Serdarevic challenged the district court’s laches determination on three grounds: that the presumption of laches should not have applied because one of the patents had undergone reexamination proceedings; that she presented sufficient evidence to rebut the presumption; and that the defendants’ unclean hands precluded them from relying on the laches defense.

According to the Federal Circuit, however, the issuance of a reexamination certificate does not automatically reset the six-year clock for the presumption of laches. In addition, the Court held that the mere possibility that the claims of a patent may be amended does not excuse a delay in bringing an inventorship suit. Therefore, the Court affirmed the district court’s application of the presumption of laches.

The Federal Circuit also held that, because there was an absence of evidence that the delay was reasonable or excusable, the plaintiff failed to rebut the presumption of laches. Specifically, the Court held that Serdarevic’s assertions of unfamiliarity with the U.S. patent system, an inability to obtain willing legal counsel and efforts to license one’s inventorship rights do not suffice to rebut the presumption that the delay was unreasonable or inexcusable.
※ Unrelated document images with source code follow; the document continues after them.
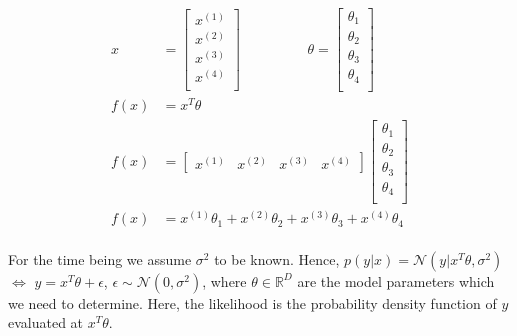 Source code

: \documentclass[12pt]{article}
\numberwithin{equation}{section}
\begin{document}
\begin{align*}
	x&=\begin{bmatrix}
		x^{(1)}\\
		x^{(2)}\\
		x^{(3)}\\
		x^{(4)}\\
	\end{bmatrix}
\hspace{2cm}	\theta=\begin{bmatrix}
		\theta_{1}\\
		\theta_{2}\\
		\theta_{3}\\
		\theta_{4}\\
	\end{bmatrix}\\
f(x)&=x^T\theta\\
f(x)&=\begin{bmatrix}
	x^{(1)} & x^{(2)} & x^{(3)} & x^{(4)}
\end{bmatrix}
\begin{bmatrix}
	\theta_{1}\\
	\theta_{2}\\
	\theta_{3}\\
	\theta_{4}\\
\end{bmatrix}\\
f(x)&= x^{(1)}\theta_{1} + x^{(2)}\theta_{2} + x^{(3)}\theta_{3} + x^{(4)}\theta_{4}
\end{align*}\\
For the time being we assume $\sigma^2$ to be known. Hence, 	$p(y|x)= \mathcal{N}(y|x^T\theta,\sigma^2)$ $\Leftrightarrow$ $y = x^T\theta + \epsilon$, $\epsilon \sim \mathcal{N}(0,\sigma^2)$, where $\theta \in \mathbb{R}^D$ are the model parameters which we need to determine. Here, the likelihood is the probability density function of $y$ evaluated at $x^T\theta$.
\end{document}
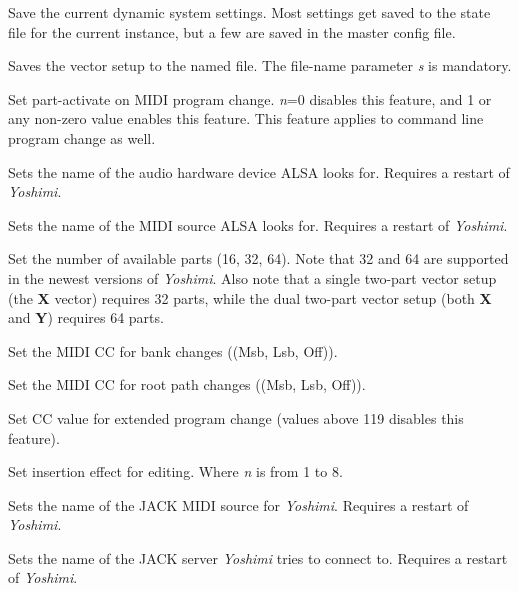       Save the current dynamic system settings.
      Most settings get saved to the state file for the current instance,
      but a few are saved in the master config file.

      Saves the vector setup to the named file.
      The file-name parameter \textsl{s} is mandatory.

      Set part-activate on MIDI program change.
      \textsl{n}=0 disables this feature, and
      1 or any non-zero value enables this feature.
      This feature applies to command line program change as well.

      Sets the name of the audio hardware device ALSA looks for.
      Requires a restart of \textsl{Yoshimi}.

      Sets the name of the MIDI source ALSA looks for.
      Requires a restart of \textsl{Yoshimi}.

      Set the number of available parts (16, 32, 64).
      Note that 32 and 64 are supported in the newest versions of
      \textsl{Yoshimi}.  Also note that a single two-part vector setup (the
      \textbf{X} vector) requires 32 parts, while the dual two-part vector
      setup (both \textbf{X} and \textbf{Y}) requires 64 parts.

      Set the MIDI CC for bank changes ((Msb, Lsb, Off)).

      Set the MIDI CC for root path changes ((Msb, Lsb, Off)).

      Set CC value for extended program change (values above 119 disables
      this feature).

      Set insertion effect for editing. Where \textsl{n} is from 1 to 8.

      Sets the name of the JACK MIDI source for \textsl{Yoshimi}.
      Requires a restart of \textsl{Yoshimi}.

      Sets the name of the JACK server \textsl{Yoshimi} tries to connect to.
      Requires a restart of \textsl{Yoshimi}.

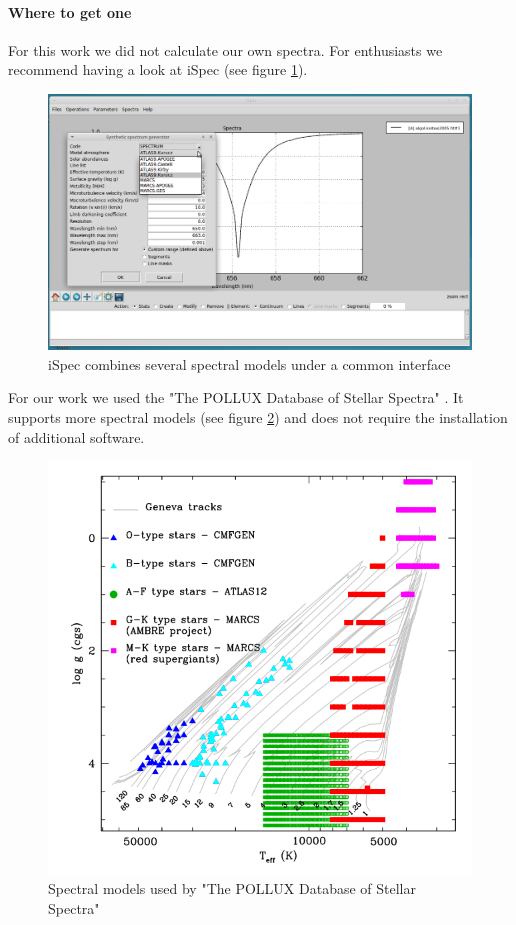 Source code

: \documentclass[10pt,a4paper,notitlepage,twocolumn]{article}
\begin{document}
\paragraph{Where to get one}
For this work we did not calculate our own spectra.
For enthusiasts we recommend having a look at iSpec \cite{BlancoCuaresmaSoubiranHeiter2014} (see figure \ref{fig:iSpec}).
\begin{figure}[h]
	\includegraphics[width=\columnwidth]{img/iSpec.png}
	\caption{iSpec combines several spectral models under a common interface \cite{BlancoCuaresmaSoubiranHeiter2014}}
	\label{fig:iSpec}
\end{figure}

For our work we used the "The POLLUX Database of Stellar Spectra" \cite{Pollux2010}. It supports more spectral models (see figure \ref{fig:pollux}) and does not require the installation of additional software.
\begin{figure}[h]
	\includegraphics[width=\columnwidth]{img/pollux_models.png}
	\caption{Spectral models used by "The POLLUX Database of Stellar Spectra" \cite{Pollux2010}}
	\label{fig:pollux}
\end{figure}
\end{document}

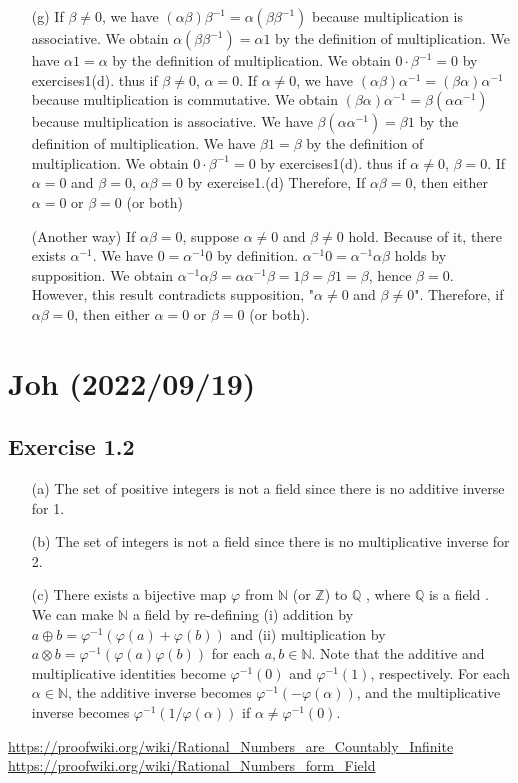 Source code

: \documentclass{article}
\begin{document}
\begin{itemize}
  \item[(g)]If $\beta \neq 0$, we have $(\alpha\beta)\beta^{-1}=\alpha(\beta\beta^{-1})$ because multiplication is associative.
    We obtain $\alpha(\beta\beta^{-1}) = \alpha1$ by the definition of multiplication.
    We have $\alpha1 = \alpha$ by the definition of multiplication.
    We obtain $0\cdot\beta^{-1} = 0$ by exercises1(d).
    thus if $\beta \neq 0$, $\alpha = 0$.
    If $\alpha \neq 0$, we have $(\alpha\beta)\alpha^{-1} = (\beta\alpha)\alpha^{-1}$ because multiplication is commutative.
    We obtain $(\beta\alpha)\alpha^{-1} = \beta(\alpha\alpha^{-1})$ because multiplication is associative.
    We have $\beta(\alpha\alpha^{-1}) = \beta1$  by the definition of multiplication.
    We have $\beta1 = \beta$ by the definition of multiplication.
    We obtain $0\cdot\beta^{-1} = 0$ by exercises1(d).
    thus if $\alpha \neq 0$, $\beta = 0$.
    If $\alpha = 0$ and $\beta = 0$, $\alpha\beta = 0$ by exercise1.(d)
    Therefore, If $\alpha\beta = 0$, then either $\alpha = 0$ or $\beta = 0$ (or both)

    (Another way)
    If $\alpha\beta = 0$,
    suppose $\alpha \neq 0$ and $\beta \neq 0$ hold.
    Because of it, there exists $\alpha^{-1}$.
    We have $0 = \alpha^{-1}0$ by definition.
    $\alpha^{-1}0 = \alpha^{-1}\alpha\beta$ holds by supposition.
    We obtain $\alpha^{-1}\alpha\beta = \alpha\alpha^{-1}\beta = 1\beta = \beta1 = \beta$,
    hence $\beta = 0$.
    However, this result contradicts supposition, "$\alpha \neq 0$ and $\beta \neq 0$".
    Therefore, if $\alpha\beta = 0$, then either $\alpha = 0$ or $\beta = 0$ (or both).
    
\end{itemize}
\section{Joh (2022/09/19)}
\subsection{Exercise 1.2}
\begin{itemize}
  \item[(a)] The set of positive integers is not a field since there is no additive inverse for 1.
  \item[(b)] The set of integers is not a field since there is no multiplicative inverse for 2.
  \item[(c)] There exists a bijective map $\varphi$ from $\mathbb{N}$ (or $\mathbb{Z}$) to $\mathbb{Q}$ \cite{Q_countable}, where $\mathbb{Q}$ is a field \cite{Q_field}.
  	We can make $\mathbb{N}$ a field by re-defining (i) addition by $a \oplus b = \varphi^{-1} (\varphi(a) + \varphi(b))$ and (ii) multiplication by $a \otimes b = \varphi^{-1}(\varphi(a)\varphi(b))$ for each $a, b \in \mathbb{N}$.
	Note that the additive and multiplicative identities become $\varphi^{-1}(0)$ and $\varphi^{-1}(1)$, respectively.
	For each $\alpha\in\mathbb{N}$, the additive inverse becomes $\varphi^{-1}(-\varphi(\alpha))$, and the multiplicative inverse becomes $\varphi^{-1}(1/\varphi(\alpha))$ if $\alpha\ne\varphi^{-1}(0)$.
\end{itemize}

\begin{thebibliography}{9}
 \url{https://proofwiki.org/wiki/Rational_Numbers_are_Countably_Infinite}
 \url{https://proofwiki.org/wiki/Rational_Numbers_form_Field}
\end{thebibliography}
\end{document}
The Court further held that, in the context of an inventorship action, a plaintiff relying on the unclean hands doctrine to defeat a defense of laches must show not only that the defendant engaged in egregious misconduct, but also that the defendant’s misconduct was responsible for the plaintiff’s delay in bringing suit. In this case, the Court held that Serdarevic did not identify any instances in which the defendants’ alleged misconduct was responsible for her delay in bringing her claim. Therefore, the Court affirmed the district court’s finding that the laches defense was not precluded by unclean hands. The Court made similar finding on the state law issues, noting the delay from 1998 to 2006 was greater than the applicable six-year statute of limitations. For the same reasons as with the laches claim, there was likewise no reason to equitably toll the statute of limitations. Therefore, the Court affirmed the dismissal of the state law claims on statute of limitations grounds.